▸ Stored dataset items
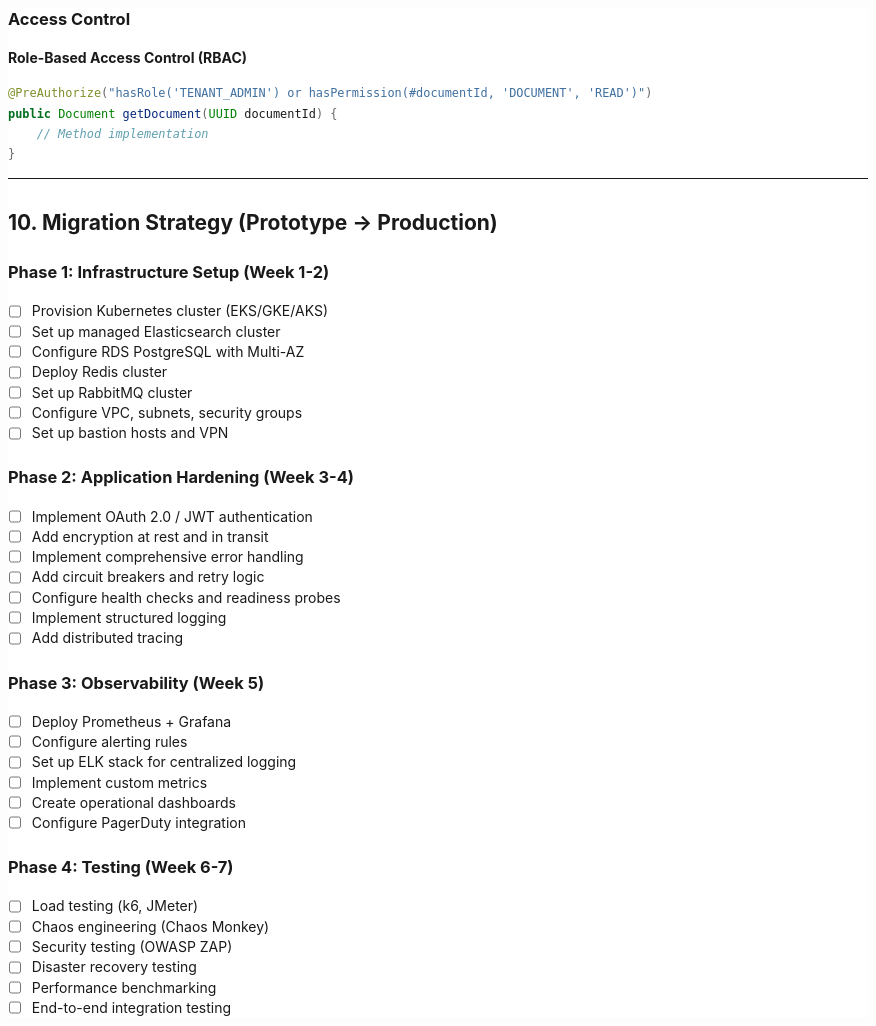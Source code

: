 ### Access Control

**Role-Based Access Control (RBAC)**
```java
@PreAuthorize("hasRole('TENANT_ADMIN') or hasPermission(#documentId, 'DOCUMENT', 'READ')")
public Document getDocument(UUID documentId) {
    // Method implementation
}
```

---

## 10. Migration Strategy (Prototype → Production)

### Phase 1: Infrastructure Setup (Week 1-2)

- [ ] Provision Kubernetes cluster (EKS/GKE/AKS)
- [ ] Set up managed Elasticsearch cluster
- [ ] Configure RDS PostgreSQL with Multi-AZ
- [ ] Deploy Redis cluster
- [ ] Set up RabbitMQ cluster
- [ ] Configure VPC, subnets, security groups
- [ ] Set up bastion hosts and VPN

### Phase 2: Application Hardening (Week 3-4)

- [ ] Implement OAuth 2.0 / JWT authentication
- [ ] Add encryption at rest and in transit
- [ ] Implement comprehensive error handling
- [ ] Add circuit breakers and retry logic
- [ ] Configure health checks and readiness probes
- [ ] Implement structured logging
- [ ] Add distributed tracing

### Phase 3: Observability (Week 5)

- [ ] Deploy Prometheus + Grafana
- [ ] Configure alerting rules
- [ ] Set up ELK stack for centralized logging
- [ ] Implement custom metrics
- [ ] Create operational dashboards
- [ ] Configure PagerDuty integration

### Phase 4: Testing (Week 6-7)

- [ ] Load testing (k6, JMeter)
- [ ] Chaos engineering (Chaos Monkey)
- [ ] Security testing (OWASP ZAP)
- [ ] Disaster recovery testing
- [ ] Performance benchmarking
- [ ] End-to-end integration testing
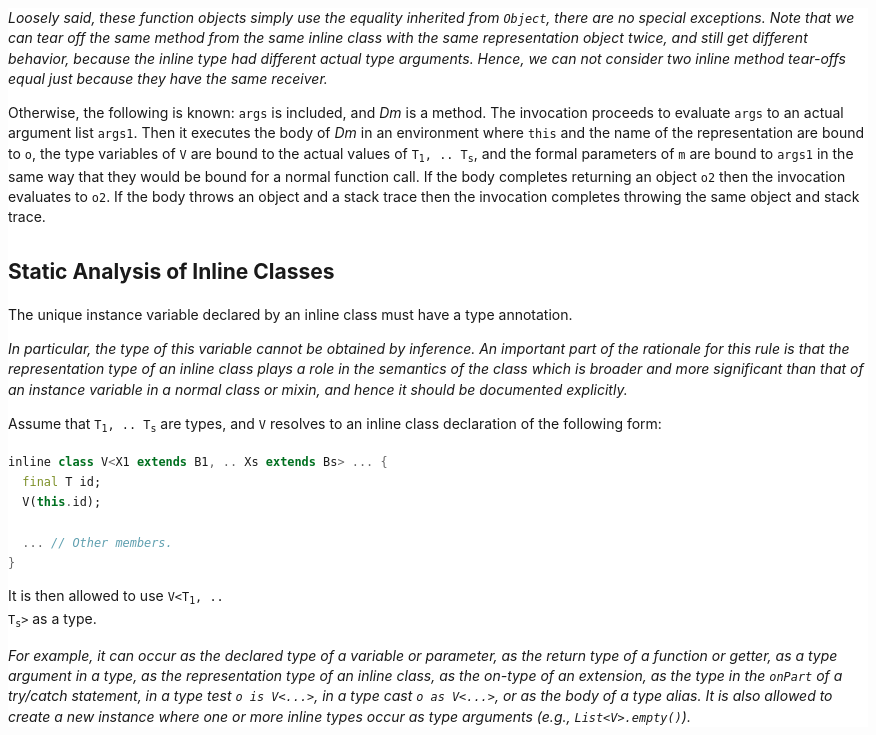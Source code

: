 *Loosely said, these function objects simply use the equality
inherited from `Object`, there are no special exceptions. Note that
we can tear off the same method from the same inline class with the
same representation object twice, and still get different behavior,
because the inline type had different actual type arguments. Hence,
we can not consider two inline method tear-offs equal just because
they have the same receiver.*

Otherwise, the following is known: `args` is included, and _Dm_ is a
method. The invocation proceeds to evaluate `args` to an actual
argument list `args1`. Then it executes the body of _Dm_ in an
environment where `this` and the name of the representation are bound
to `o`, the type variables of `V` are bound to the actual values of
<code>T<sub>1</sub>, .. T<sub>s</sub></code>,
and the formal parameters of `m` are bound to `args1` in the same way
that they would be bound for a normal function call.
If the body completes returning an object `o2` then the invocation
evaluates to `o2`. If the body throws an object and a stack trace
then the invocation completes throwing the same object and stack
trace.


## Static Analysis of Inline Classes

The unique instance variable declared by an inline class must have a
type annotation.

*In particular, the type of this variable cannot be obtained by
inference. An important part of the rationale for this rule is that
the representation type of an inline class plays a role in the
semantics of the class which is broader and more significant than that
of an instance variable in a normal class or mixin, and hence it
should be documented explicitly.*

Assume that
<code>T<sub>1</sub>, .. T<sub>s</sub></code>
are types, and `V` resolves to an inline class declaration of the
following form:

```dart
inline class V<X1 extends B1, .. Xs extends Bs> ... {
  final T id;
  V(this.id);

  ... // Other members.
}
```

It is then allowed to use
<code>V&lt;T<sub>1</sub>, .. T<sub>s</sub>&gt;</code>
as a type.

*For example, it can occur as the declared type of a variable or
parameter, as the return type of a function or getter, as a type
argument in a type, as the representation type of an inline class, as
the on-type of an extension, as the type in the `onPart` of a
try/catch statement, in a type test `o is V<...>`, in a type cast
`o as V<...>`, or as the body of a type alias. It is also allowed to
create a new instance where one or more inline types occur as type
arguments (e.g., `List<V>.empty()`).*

▸ Task requirements
Instructions for the copy: start at the first entry, stop after the line containing "- [ ] Deploy Redis cluster", keep every line exact, and drop the pictures.

▸ Problem solution
Source code

: ### Access Control

**Role-Based Access Control (RBAC)**
```java
@PreAuthorize("hasRole('TENANT_ADMIN') or hasPermission(#documentId, 'DOCUMENT', 'READ')")
public Document getDocument(UUID documentId) {
    // Method implementation
}
```

---

## 10. Migration Strategy (Prototype → Production)

### Phase 1: Infrastructure Setup (Week 1-2)

- [ ] Provision Kubernetes cluster (EKS/GKE/AKS)
- [ ] Set up managed Elasticsearch cluster
- [ ] Configure RDS PostgreSQL with Multi-AZ
- [ ] Deploy Redis cluster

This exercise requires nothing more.